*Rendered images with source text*

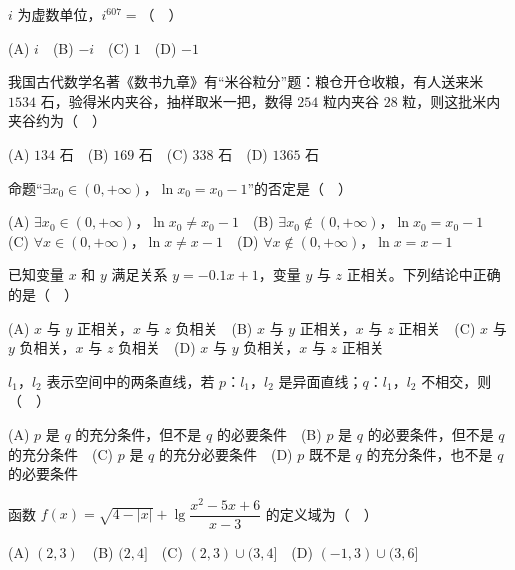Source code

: 

\begin{question}
\(i\) 为虚数单位，\(i^{607}=\)（　）

(A) \(i\)　(B) \(-i\)　(C) \(1\)　(D) \(-1\)

\end{question}
\begin{question}
我国古代数学名著《数书九章》有“米谷粒分”题：粮仓开仓收粮，有人送来米 \(1534\) 石，验得米内夹谷，抽样取米一把，数得 \(254\) 粒内夹谷 \(28\) 粒，则这批米内夹谷约为（　）

(A) \(134\) 石　(B) \(169\) 石　(C) \(338\) 石　(D) \(1365\) 石

\end{question}
\begin{question}
命题“\(\exists x_0\in(0,+\infty)\)，\(\ln x_0=x_0-1\)”的否定是（　）

(A) \(\exists x_0\in(0,+\infty)\)，\(\ln x_0\neq x_0-1\)　(B) \(\exists x_0\notin(0,+\infty)\)，\(\ln x_0=x_0-1\)　(C) \(\forall x\in(0,+\infty)\)，\(\ln x\neq x-1\)　(D) \(\forall x\notin(0,+\infty)\)，\(\ln x=x-1\)

\end{question}
\begin{question}
已知变量 \(x\) 和 \(y\) 满足关系 \(y=-0.1x+1\)，变量 \(y\) 与 \(z\) 正相关。下列结论中正确的是（　）

(A) \(x\) 与 \(y\) 正相关，\(x\) 与 \(z\) 负相关　(B) \(x\) 与 \(y\) 正相关，\(x\) 与 \(z\) 正相关　(C) \(x\) 与 \(y\) 负相关，\(x\) 与 \(z\) 负相关　(D) \(x\) 与 \(y\) 负相关，\(x\) 与 \(z\) 正相关

\end{question}
\begin{question}
\(l_1\)，\(l_2\) 表示空间中的两条直线，若 \(p\)：\(l_1\)，\(l_2\) 是异面直线；\(q\)：\(l_1\)，\(l_2\) 不相交，则（　）

(A) \(p\) 是 \(q\) 的充分条件，但不是 \(q\) 的必要条件　(B) \(p\) 是 \(q\) 的必要条件，但不是 \(q\) 的充分条件　(C) \(p\) 是 \(q\) 的充分必要条件　(D) \(p\) 既不是 \(q\) 的充分条件，也不是 \(q\) 的必要条件

\end{question}
\begin{question}
函数 \(f(x)=\sqrt{4-|x|}+\lg\dfrac{x^2-5x+6}{x-3}\) 的定义域为（　）

(A) \((2,3)\)　(B) \((2,4]\)　(C) \((2,3)\cup(3,4]\)　(D) \((-1,3)\cup(3,6]\)

\end{question}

*Instructions to follow*
In the data, how many lines include the string "infty"? Reply with only that number.

*Reply*
2